The EESC acknowledges that PEPPs are most likely to appeal to a limited number of groups particularly, mobile professionals who work in a number of different Member States over their working life, the self-employed and those living in markets where personal pension products are not developed. However, the EESC understands that the Commission considers occupational pensions just as important, as underlined by the revised Institutions for Occupational Retirement Provision (IORP) Directive which lays down basic governance requirements for occupational pension funds. As was the case for the revised IORP, the aim of this proposed Regulation is also to improve governance and transparency, to promote cross-border activity and to develop further providers of PEPPs as long-term investors.

4.   Specific comments


The EESC is of the view that PEPPs should not appear as a mere extension of what is available to those choosing voluntary, private savings plans. As such, the role of Member States in promoting PEPPs and the benefits of saving in one is critical. On the basis of the national treatment principle the Commission can require PEPPs to be afforded the same favourable tax treatment that Member States give to their own comparable national products. In those cases where the PEPPs product features do not match all the criteria required to grant tax relief to existing national pension products, the Commission invites Member States to provide the same tax relief as the one granted to these national pension products.

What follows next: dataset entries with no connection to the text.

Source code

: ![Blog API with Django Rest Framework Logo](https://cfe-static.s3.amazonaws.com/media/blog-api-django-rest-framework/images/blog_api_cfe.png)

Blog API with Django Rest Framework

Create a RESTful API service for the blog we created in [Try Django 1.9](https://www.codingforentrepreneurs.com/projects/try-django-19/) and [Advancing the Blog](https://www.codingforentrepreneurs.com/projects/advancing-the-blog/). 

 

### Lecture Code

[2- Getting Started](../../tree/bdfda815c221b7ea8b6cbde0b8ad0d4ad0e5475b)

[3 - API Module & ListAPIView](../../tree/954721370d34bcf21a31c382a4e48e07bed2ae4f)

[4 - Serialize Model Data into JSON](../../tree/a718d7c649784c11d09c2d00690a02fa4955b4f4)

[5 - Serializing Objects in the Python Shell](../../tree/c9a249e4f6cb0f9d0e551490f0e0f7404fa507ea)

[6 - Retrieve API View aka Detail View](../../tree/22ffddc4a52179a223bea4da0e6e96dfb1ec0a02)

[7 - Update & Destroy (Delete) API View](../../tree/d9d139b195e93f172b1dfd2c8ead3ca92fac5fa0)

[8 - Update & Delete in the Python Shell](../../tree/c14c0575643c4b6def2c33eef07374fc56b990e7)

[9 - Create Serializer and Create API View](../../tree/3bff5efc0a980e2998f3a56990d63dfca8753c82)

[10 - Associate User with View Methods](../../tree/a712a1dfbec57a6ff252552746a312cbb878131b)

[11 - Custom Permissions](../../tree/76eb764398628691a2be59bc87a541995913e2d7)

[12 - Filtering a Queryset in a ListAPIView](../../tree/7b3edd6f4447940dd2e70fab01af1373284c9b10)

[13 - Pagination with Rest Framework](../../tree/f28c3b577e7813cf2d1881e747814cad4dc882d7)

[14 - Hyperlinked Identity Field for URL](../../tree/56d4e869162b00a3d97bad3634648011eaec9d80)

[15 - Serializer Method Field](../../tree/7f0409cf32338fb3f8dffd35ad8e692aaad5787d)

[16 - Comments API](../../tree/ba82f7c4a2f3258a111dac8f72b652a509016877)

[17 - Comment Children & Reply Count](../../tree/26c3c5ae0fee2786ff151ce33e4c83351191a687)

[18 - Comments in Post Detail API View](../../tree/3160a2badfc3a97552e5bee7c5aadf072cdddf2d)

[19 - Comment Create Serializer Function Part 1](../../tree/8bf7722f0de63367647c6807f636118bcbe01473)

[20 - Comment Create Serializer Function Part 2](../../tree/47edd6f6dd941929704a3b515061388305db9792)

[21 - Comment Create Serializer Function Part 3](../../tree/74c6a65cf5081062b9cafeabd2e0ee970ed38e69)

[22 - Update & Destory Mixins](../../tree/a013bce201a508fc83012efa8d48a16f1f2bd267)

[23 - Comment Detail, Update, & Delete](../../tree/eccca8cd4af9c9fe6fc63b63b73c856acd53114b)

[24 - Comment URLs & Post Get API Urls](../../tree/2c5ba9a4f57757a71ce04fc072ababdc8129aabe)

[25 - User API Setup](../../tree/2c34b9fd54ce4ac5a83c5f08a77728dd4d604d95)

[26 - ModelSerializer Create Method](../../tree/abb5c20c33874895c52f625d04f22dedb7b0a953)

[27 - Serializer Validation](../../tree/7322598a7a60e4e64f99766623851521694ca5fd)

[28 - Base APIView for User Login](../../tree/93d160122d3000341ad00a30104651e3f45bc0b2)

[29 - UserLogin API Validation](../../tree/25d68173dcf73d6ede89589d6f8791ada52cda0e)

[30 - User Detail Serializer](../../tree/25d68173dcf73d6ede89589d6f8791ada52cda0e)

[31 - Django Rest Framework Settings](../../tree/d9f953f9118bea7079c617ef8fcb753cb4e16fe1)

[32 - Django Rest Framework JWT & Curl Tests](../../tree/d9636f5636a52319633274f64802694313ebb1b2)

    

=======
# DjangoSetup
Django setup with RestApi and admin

The EESC is unsure whether PEPPs will make any difference in Member States that rely heavily on statutory pensions and where traditions of private retirement savings are weak. As stated earlier, PEPPs are more likely to appeal to self-employed, mobile professionals whereas low income earners, workers with unstable and intermittent contracts of employment or seasonal workers are unlikely to afford a personal pension product.


For this reason, the EESC stresses the importance of incentivising citizens to start saving early during the course of their working lives through the provision by the Member State of tax credits. The EESC also recommends that citizens be provided with professional guidance on the setting of minimum investment periods to enable them to reap the benefits of long-term investment.


The EESC agrees with the Commission’s proposals aimed at providing savers with up to five investment options, all with risk mitigation. The main challenge here is the divergence across Member States. National authorities will continue to supervise providers operating in their jurisdictions and therefore the role of EIOPA in monitoring the market and national supervisory regimes with a view to achieving convergence is deemed critical to provide a degree of consistency across Member States.


The EESC also agrees with the Commission’s case for subjecting PEPP providers to appropriate regulation encompassing the long-term nature of products and their relevant specifications. The EESC recalls that the Solvency II Directive (2009/138/EC), the EU-wide insurance regulatory regime, aims to unify a single EU insurance market and enhance consumer protection by establishing an ‘EU passport’ (single licence) for insurers to operate in all Member States if they fulfilled EU conditions. Solvency II was especially aimed at protecting customers with insurers being the main providers of personal pensions. The EESC is of the view that other financial institutions should be subject to the same stringent requirements to provide the same level of protection.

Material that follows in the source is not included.